Before returning to Snow Dragon we drove to a lush farming area beside the Pasvik river whose deepest point marks the Russian-Norwegian border. Norwegian boats that cross the poorly marked line, face either a reprimand from the Russians or a fine from the Norwegians. On the Norwegian side there were tidy farms while the Russian was woodland and industrial buildings. The area near the river was rich with bird life including a flock of cranes, that stopped for a short rest in one of the fields before continuing their migration.

Looking across the Pasvik river into Russia

Getting Snow Dragon out of Kirkenes took a lot of patience and muscle power. As Krystina cranked the winch to bring the anchor up, she realized that the chain had wrapped itself around something. After motoring around in circles to untangle the chain, we discovered that the anchor was snagged. A local diver offered to help but we assured him that that we would be able to get it up. With an image of a sunken Russian war ship playing through our mind, we were surprised when the anchor came up with only a heavy mooring chain attached.
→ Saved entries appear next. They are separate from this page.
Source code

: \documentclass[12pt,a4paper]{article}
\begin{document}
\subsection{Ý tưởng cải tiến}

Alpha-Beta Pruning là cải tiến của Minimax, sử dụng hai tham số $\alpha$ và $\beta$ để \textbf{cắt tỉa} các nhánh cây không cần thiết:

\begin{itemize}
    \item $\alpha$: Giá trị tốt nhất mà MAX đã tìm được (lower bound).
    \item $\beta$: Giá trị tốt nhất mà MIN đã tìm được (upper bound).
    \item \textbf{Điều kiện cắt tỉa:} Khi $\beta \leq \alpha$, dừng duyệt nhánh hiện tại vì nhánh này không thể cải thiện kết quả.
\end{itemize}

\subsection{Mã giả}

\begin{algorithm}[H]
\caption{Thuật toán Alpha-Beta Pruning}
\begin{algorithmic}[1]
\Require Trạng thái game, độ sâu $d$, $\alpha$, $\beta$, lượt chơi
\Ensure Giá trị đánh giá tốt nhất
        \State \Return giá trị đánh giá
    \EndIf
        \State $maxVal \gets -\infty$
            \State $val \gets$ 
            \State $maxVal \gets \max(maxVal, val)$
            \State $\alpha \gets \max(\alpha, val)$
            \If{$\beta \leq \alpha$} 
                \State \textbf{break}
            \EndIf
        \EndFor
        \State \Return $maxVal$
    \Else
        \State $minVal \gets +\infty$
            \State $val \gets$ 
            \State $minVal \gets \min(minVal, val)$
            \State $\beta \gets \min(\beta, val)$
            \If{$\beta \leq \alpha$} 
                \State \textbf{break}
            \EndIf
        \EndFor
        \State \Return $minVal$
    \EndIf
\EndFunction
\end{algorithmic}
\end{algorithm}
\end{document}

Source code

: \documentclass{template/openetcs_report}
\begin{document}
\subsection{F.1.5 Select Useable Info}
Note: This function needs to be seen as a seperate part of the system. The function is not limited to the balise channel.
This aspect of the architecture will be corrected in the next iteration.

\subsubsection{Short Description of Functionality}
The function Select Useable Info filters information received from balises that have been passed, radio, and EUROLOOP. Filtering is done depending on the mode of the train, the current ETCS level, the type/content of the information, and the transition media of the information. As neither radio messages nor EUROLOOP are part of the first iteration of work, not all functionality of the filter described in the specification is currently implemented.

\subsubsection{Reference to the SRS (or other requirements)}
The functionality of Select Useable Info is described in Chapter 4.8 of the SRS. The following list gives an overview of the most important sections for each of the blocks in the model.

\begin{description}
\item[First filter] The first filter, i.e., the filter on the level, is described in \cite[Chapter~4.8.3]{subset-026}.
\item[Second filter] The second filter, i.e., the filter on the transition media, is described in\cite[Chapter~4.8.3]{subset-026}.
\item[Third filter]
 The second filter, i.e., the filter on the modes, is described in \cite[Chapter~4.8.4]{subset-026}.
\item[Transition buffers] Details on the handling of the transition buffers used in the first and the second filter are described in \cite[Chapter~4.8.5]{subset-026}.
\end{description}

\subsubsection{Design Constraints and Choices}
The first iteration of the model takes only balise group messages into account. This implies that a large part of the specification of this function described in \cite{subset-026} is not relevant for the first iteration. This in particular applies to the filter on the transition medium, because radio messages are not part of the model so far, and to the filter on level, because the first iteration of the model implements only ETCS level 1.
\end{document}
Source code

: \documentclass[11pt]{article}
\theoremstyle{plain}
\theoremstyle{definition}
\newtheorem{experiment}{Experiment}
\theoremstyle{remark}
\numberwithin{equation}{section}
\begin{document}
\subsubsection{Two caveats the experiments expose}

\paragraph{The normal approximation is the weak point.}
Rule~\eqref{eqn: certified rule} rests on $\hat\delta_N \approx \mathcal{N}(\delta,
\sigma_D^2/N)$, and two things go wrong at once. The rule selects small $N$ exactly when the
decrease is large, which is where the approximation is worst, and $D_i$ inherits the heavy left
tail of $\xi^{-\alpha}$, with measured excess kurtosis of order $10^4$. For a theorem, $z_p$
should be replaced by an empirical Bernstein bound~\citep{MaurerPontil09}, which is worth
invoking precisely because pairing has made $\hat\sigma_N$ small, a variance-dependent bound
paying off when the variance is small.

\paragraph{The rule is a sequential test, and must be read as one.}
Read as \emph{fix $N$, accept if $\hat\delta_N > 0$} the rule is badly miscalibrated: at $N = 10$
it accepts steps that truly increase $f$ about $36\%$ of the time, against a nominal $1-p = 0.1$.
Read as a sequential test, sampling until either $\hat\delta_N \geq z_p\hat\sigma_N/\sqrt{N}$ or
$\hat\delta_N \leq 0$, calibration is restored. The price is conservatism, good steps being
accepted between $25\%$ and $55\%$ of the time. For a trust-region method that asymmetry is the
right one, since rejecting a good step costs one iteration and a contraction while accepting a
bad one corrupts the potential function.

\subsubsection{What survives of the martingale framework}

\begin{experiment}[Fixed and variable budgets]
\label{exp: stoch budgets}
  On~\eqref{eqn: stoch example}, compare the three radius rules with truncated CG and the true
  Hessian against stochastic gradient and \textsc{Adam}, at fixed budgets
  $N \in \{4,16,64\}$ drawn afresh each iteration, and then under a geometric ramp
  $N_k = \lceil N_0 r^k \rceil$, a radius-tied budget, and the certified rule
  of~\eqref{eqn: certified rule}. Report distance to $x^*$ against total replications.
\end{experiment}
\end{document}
The diver returned to check on us just as we were about to remove the chain and was impressed that we were able to resolve the problem ourselves. 

For more photos please click on Kirkenes Album. 

Sunday, October 25, 2009

Visiting The Border


Full moon coming into Ytre Smastraumen

We arrived at our anchorage, Ytre Smastraumen, just after sunset. The bay turned out to be deeper than specified on our chart and after exploring every inch, we decided that anchoring deep was our only option. A full moon and clear skies made it possible for us to take our time while we looked for a good spot.

The landscape had changed since leaving Vardo. The hills were bubblier and more complex. Our hike on the hospitable granite hills made our trip east well worth the effort. Aside from the pleasant terrain, there was a high density of cranberries, blueberries and nagoons, which we stopped and picked in the rain.

After our nice hike we returned to find our dinghy floating eighty feet from shore. When the tide came up, the log that she had been tied to floated away. Luckily we had used a stern anchor and there was no danger of loosing her. Since Frances had made the decision to tie to the log, she felt obligated to brave the cold water and fetch our only way back to Snow Dragon. 

Snow Dragon sailing toward the Russian border

Before moving on to Kirkenes, Snow Dragon had to have a closer look at Russia, four miles to the east. We knew intellectually that the border would not be dramatic but it still was surprising to see the same gentle, bubbly hills continue. The only indication that we did not want to cross without proper paper work were the Norwegian and Russian guard stations on opposing sides.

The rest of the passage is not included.